→ **Activity**
Output all of the records exactly, word for word.

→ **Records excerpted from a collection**
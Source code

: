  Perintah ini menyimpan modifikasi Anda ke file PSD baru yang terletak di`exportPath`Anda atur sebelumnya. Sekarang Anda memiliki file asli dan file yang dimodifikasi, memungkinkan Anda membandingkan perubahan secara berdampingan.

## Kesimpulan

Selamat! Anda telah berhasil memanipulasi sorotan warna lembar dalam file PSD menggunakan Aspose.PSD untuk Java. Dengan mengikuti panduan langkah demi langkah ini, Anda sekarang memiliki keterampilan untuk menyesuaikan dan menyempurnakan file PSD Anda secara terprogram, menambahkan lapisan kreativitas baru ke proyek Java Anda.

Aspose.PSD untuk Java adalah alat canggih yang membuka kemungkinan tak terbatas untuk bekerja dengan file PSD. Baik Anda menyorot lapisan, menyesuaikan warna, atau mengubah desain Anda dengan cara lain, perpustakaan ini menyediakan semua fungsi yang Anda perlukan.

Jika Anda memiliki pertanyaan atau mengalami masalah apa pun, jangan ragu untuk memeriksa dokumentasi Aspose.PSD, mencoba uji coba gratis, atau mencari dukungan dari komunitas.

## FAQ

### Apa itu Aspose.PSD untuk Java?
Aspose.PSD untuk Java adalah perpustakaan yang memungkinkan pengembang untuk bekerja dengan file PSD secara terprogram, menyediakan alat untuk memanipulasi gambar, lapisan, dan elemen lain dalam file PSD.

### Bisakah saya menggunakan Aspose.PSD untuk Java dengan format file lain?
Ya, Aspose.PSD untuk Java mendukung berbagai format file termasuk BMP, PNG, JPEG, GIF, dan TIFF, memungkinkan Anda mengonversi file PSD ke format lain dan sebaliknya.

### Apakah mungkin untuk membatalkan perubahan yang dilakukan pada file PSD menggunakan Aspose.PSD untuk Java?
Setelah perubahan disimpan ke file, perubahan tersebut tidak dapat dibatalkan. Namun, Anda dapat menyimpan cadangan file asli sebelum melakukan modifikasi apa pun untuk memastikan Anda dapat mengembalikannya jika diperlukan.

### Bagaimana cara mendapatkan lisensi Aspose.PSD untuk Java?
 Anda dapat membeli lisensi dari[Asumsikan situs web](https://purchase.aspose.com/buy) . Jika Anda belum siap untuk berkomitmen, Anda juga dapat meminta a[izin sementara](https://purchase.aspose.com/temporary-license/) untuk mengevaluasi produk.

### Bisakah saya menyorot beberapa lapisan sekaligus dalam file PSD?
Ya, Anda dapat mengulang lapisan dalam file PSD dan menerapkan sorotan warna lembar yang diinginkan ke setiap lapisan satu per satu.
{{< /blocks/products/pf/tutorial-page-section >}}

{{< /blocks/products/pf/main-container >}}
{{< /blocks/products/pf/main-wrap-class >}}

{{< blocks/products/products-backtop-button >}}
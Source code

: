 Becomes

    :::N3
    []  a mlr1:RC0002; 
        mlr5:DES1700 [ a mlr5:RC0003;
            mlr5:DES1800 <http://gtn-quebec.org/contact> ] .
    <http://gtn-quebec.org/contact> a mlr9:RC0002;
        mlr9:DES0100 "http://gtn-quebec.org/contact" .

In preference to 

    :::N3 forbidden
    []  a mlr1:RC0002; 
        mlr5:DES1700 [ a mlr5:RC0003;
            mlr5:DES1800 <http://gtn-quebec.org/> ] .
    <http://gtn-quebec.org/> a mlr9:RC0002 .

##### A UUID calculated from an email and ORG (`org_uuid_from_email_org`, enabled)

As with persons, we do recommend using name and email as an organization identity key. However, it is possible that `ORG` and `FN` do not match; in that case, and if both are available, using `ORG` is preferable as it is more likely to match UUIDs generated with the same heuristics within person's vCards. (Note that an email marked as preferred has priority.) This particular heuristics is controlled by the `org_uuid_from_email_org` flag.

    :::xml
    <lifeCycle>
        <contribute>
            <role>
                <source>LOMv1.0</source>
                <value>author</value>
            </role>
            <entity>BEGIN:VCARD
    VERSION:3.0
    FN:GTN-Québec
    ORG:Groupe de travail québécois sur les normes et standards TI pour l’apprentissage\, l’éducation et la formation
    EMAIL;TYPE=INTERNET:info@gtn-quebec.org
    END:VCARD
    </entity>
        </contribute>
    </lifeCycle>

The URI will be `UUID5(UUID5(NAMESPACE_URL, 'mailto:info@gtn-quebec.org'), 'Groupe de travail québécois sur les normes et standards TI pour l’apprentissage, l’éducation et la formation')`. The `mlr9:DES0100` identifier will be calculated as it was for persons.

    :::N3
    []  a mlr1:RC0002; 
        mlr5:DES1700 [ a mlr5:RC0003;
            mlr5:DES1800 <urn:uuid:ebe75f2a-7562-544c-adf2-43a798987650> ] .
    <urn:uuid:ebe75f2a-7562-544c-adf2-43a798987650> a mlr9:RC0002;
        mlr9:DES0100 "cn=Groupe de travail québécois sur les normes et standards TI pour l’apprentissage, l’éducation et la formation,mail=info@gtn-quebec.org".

→ **Solution to the problem**
Source code

:  Perintah ini menyimpan modifikasi Anda ke file PSD baru yang terletak di`exportPath`Anda atur sebelumnya. Sekarang Anda memiliki file asli dan file yang dimodifikasi, memungkinkan Anda membandingkan perubahan secara berdampingan.

## Kesimpulan

Selamat! Anda telah berhasil memanipulasi sorotan warna lembar dalam file PSD menggunakan Aspose.PSD untuk Java. Dengan mengikuti panduan langkah demi langkah ini, Anda sekarang memiliki keterampilan untuk menyesuaikan dan menyempurnakan file PSD Anda secara terprogram, menambahkan lapisan kreativitas baru ke proyek Java Anda.

Aspose.PSD untuk Java adalah alat canggih yang membuka kemungkinan tak terbatas untuk bekerja dengan file PSD. Baik Anda menyorot lapisan, menyesuaikan warna, atau mengubah desain Anda dengan cara lain, perpustakaan ini menyediakan semua fungsi yang Anda perlukan.

Jika Anda memiliki pertanyaan atau mengalami masalah apa pun, jangan ragu untuk memeriksa dokumentasi Aspose.PSD, mencoba uji coba gratis, atau mencari dukungan dari komunitas.

## FAQ

### Apa itu Aspose.PSD untuk Java?
Aspose.PSD untuk Java adalah perpustakaan yang memungkinkan pengembang untuk bekerja dengan file PSD secara terprogram, menyediakan alat untuk memanipulasi gambar, lapisan, dan elemen lain dalam file PSD.

### Bisakah saya menggunakan Aspose.PSD untuk Java dengan format file lain?
Ya, Aspose.PSD untuk Java mendukung berbagai format file termasuk BMP, PNG, JPEG, GIF, dan TIFF, memungkinkan Anda mengonversi file PSD ke format lain dan sebaliknya.

### Apakah mungkin untuk membatalkan perubahan yang dilakukan pada file PSD menggunakan Aspose.PSD untuk Java?
Setelah perubahan disimpan ke file, perubahan tersebut tidak dapat dibatalkan. Namun, Anda dapat menyimpan cadangan file asli sebelum melakukan modifikasi apa pun untuk memastikan Anda dapat mengembalikannya jika diperlukan.

### Bagaimana cara mendapatkan lisensi Aspose.PSD untuk Java?
 Anda dapat membeli lisensi dari[Asumsikan situs web](https://purchase.aspose.com/buy) . Jika Anda belum siap untuk berkomitmen, Anda juga dapat meminta a[izin sementara](https://purchase.aspose.com/temporary-license/) untuk mengevaluasi produk.

### Bisakah saya menyorot beberapa lapisan sekaligus dalam file PSD?
Ya, Anda dapat mengulang lapisan dalam file PSD dan menerapkan sorotan warna lembar yang diinginkan ke setiap lapisan satu per satu.
{{< /blocks/products/pf/tutorial-page-section >}}

{{< /blocks/products/pf/main-container >}}
{{< /blocks/products/pf/main-wrap-class >}}

{{< blocks/products/products-backtop-button >}}
Source code

: Becomes

    :::N3
    []  a mlr1:RC0002; 
        mlr5:DES1700 [ a mlr5:RC0003;
            mlr5:DES1800 <http://gtn-quebec.org/contact> ] .
    <http://gtn-quebec.org/contact> a mlr9:RC0002;
        mlr9:DES0100 "http://gtn-quebec.org/contact" .

In preference to 

    :::N3 forbidden
    []  a mlr1:RC0002; 
        mlr5:DES1700 [ a mlr5:RC0003;
            mlr5:DES1800 <http://gtn-quebec.org/> ] .
    <http://gtn-quebec.org/> a mlr9:RC0002 .

##### A UUID calculated from an email and ORG (`org_uuid_from_email_org`, enabled)

As with persons, we do recommend using name and email as an organization identity key. However, it is possible that `ORG` and `FN` do not match; in that case, and if both are available, using `ORG` is preferable as it is more likely to match UUIDs generated with the same heuristics within person's vCards. (Note that an email marked as preferred has priority.) This particular heuristics is controlled by the `org_uuid_from_email_org` flag.

    :::xml
    <lifeCycle>
        <contribute>
            <role>
                <source>LOMv1.0</source>
                <value>author</value>
            </role>
            <entity>BEGIN:VCARD
    VERSION:3.0
    FN:GTN-Québec
    ORG:Groupe de travail québécois sur les normes et standards TI pour l’apprentissage\, l’éducation et la formation
    EMAIL;TYPE=INTERNET:info@gtn-quebec.org
    END:VCARD
    </entity>
        </contribute>
    </lifeCycle>

The URI will be `UUID5(UUID5(NAMESPACE_URL, 'mailto:info@gtn-quebec.org'), 'Groupe de travail québécois sur les normes et standards TI pour l’apprentissage, l’éducation et la formation')`. The `mlr9:DES0100` identifier will be calculated as it was for persons.

    :::N3
    []  a mlr1:RC0002; 
        mlr5:DES1700 [ a mlr5:RC0003;
            mlr5:DES1800 <urn:uuid:ebe75f2a-7562-544c-adf2-43a798987650> ] .
    <urn:uuid:ebe75f2a-7562-544c-adf2-43a798987650> a mlr9:RC0002;
        mlr9:DES0100 "cn=Groupe de travail québécois sur les normes et standards TI pour l’apprentissage, l’éducation et la formation,mail=info@gtn-quebec.org".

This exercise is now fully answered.